Pour la première fois, ils parlent de « génocide », réclament la reconnaissance d’un État palestinien et appellent à une paix « immédiate et durable ». Le ton a changé. Mais cette soudaine prise de parole collective n’est ni spontanée ni locale : elle est nationale. Il s’agit avant tout d’un repositionnement de dernière minute pour être du bon côté de l’histoire… avant qu’il ne soit trop tard.
19 mois d’évitement et de compromissions
Ces prises de position ne traduisent pas un basculement moral, mais une réaction à un changement de climat politique. Elles surviennent après 19 mois de silence, de neutralité hypocrite, de condamnations équilibristes et de refus de soutenir la rue qui scandait « Israël assassin ». Pendant que des dizaines de milliers de manifestantEs bravaient les interdictions préfectorales, ces partis restaient aux abonnés absents. Aujourd’hui, ils tentent de se rallier à une dynamique qu’ils ont fui, voire combattue.

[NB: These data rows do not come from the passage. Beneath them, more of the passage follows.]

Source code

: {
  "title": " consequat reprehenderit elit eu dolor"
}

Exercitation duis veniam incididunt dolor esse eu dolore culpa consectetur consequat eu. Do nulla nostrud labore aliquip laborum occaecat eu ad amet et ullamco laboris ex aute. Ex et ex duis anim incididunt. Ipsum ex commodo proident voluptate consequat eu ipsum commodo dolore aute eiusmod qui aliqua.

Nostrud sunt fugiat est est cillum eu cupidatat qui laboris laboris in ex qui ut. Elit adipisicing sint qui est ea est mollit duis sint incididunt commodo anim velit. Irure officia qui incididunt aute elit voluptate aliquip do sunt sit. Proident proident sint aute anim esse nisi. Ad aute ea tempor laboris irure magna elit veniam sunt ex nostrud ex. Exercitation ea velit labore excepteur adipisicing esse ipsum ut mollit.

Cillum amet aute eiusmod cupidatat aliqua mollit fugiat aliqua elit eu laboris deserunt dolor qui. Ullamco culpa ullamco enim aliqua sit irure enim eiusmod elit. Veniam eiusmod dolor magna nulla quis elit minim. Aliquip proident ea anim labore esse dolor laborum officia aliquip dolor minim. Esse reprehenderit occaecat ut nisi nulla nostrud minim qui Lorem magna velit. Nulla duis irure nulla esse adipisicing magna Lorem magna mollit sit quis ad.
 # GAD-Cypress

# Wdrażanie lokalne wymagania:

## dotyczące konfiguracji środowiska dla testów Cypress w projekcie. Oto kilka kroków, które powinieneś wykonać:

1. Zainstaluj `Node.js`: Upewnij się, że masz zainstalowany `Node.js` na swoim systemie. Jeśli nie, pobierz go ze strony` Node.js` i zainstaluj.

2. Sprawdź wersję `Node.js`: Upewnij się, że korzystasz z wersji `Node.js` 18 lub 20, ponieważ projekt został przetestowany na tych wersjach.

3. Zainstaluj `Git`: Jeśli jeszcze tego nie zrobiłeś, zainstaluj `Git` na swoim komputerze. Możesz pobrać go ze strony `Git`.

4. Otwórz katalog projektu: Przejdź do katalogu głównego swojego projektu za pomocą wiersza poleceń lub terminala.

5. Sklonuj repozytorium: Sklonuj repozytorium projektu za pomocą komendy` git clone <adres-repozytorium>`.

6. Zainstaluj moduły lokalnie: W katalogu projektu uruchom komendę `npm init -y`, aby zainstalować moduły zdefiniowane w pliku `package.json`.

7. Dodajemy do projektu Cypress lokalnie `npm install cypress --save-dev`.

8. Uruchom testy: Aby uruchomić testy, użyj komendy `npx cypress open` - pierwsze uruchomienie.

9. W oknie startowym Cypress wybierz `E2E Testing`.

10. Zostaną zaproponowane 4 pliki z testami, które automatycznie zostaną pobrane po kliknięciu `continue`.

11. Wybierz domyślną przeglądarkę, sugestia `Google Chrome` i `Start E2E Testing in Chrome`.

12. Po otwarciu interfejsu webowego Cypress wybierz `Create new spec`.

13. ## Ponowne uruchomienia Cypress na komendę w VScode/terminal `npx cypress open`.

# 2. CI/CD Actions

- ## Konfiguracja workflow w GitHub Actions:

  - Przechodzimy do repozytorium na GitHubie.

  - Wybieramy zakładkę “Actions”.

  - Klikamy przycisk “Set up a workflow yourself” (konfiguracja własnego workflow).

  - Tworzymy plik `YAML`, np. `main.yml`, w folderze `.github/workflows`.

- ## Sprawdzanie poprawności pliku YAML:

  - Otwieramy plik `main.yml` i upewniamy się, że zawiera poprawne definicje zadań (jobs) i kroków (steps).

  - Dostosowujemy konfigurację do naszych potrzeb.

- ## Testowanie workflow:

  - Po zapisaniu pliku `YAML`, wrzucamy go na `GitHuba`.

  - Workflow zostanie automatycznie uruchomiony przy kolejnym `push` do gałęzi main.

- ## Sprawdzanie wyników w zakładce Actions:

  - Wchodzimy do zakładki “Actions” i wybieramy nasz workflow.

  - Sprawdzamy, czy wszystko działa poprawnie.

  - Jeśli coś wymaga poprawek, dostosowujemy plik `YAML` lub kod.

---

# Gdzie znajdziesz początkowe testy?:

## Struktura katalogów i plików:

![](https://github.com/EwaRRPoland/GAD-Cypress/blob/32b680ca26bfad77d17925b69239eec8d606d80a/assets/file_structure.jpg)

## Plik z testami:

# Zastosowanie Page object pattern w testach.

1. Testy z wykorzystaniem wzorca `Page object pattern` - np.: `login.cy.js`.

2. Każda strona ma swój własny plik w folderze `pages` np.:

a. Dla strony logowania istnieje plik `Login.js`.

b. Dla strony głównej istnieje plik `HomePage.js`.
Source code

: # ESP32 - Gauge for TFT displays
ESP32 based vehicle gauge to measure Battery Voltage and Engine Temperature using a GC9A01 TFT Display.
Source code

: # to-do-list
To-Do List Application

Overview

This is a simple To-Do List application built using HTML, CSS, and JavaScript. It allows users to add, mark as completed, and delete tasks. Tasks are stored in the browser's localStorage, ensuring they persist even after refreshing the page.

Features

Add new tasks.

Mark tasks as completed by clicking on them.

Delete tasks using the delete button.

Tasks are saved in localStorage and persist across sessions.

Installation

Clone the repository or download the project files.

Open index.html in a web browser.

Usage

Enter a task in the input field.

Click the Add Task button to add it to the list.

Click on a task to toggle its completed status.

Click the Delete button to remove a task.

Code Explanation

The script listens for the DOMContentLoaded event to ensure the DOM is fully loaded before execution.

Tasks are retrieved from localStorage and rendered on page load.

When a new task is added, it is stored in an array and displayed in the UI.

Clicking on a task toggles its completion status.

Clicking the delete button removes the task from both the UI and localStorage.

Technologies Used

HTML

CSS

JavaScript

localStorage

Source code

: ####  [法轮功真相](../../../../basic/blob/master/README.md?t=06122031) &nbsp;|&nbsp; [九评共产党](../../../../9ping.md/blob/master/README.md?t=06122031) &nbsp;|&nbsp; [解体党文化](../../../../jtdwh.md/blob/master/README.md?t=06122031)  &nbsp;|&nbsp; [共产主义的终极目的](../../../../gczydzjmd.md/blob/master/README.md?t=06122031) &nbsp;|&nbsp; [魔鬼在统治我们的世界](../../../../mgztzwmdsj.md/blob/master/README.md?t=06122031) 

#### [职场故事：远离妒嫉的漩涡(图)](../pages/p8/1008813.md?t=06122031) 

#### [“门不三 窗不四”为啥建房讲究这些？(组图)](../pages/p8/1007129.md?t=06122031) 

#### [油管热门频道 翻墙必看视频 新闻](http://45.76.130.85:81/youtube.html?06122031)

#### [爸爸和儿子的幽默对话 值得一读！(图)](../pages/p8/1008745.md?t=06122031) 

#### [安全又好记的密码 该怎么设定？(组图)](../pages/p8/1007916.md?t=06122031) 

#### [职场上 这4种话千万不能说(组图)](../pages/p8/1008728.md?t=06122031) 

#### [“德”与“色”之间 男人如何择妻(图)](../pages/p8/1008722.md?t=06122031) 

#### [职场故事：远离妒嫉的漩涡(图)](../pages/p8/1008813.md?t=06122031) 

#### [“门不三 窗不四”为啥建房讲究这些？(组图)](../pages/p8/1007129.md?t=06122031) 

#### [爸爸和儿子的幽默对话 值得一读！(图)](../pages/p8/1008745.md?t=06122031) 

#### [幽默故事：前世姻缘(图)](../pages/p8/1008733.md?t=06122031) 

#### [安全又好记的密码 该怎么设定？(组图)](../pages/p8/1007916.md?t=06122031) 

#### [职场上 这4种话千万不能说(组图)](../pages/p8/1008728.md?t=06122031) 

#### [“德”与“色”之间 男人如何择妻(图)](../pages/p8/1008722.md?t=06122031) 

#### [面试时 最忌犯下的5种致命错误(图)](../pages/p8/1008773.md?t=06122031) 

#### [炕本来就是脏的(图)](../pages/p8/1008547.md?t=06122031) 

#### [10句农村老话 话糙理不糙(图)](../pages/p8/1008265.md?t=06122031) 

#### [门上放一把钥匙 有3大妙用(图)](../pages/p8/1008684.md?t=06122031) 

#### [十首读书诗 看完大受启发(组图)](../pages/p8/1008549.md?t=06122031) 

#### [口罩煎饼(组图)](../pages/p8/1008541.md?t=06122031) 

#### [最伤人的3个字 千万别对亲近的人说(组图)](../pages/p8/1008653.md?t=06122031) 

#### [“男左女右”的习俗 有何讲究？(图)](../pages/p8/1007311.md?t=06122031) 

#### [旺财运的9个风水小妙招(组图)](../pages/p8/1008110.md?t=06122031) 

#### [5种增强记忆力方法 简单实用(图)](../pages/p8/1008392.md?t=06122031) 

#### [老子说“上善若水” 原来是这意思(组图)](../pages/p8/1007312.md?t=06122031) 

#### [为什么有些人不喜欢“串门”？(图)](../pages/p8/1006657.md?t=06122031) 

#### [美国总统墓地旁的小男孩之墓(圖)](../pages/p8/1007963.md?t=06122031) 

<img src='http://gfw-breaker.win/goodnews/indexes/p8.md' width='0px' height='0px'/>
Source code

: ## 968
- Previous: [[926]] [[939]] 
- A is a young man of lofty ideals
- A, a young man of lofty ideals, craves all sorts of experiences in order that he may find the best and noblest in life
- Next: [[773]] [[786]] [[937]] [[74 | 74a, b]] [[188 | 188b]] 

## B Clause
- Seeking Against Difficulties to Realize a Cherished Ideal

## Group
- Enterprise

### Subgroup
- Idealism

Dès les premiers jours du conflit, le PCF, EÉLV et le PS se rangent dans le camp du « en même temps », multipliant les appels creux à la « désescalade » et les condamnations des « violences de part et d’autre », refusant de désigner clairement la responsabilité coloniale et impérialiste d’Israël. À aucun moment, ils n’ont osé dénoncer le blocus, les bombardements massifs ou les livraisons d’armes françaises. Ils ont préféré adopter la posture de la « neutralité » qui, dans un rapport de domination aussi asymétrique, revient à prendre parti pour le camp le plus fort.
Leur attitude vis-à-vis du mouvement de solidarité avec la Palestine est tout aussi révélatrice. Alignés sur la logique sécuritaire de l’État, ils acceptent sans broncher la répression des organisations pro-palestiniennes. Ils dénoncent à tout-va une supposée complaisance avec le Hamas ou un antisémitisme des manifestantEs, criminalisant ainsi le mouvement de solidarité avec les mêmes mots que ceux du gouvernement et des sionistes.
Un revirement tardif et opportuniste
Le projet de l’opération « Chariot de Gédéon » est sans doute l’un des déclencheurs de ce changement chez la gauche institutionnelle. Cette offensive lancée par Israël en mai 2025 est un aveu clair de la volonté du gouvernement Netanyahou d’en finir avec la Palestine. Il s’agit d’un nettoyage territorial massif, accompagné de démolitions de quartiers entiers et de déplacements forcés de la population palestinienne.
Pour la première fois depuis le début du conflit, la gravité des événements devient impossible à relativiser ou à ignorer, y compris pour Emmanuel Macron. Sous la pression des images de destructions massives et de victimes civiles, et grâce au coup d’envoi donné par le président français, la gauche institutionnelle est autorisée à sortir de son silence. Leur soutien à la Palestine n’est ni stratégique ni constant : il est conjoncturel, soumis à la pression du moment.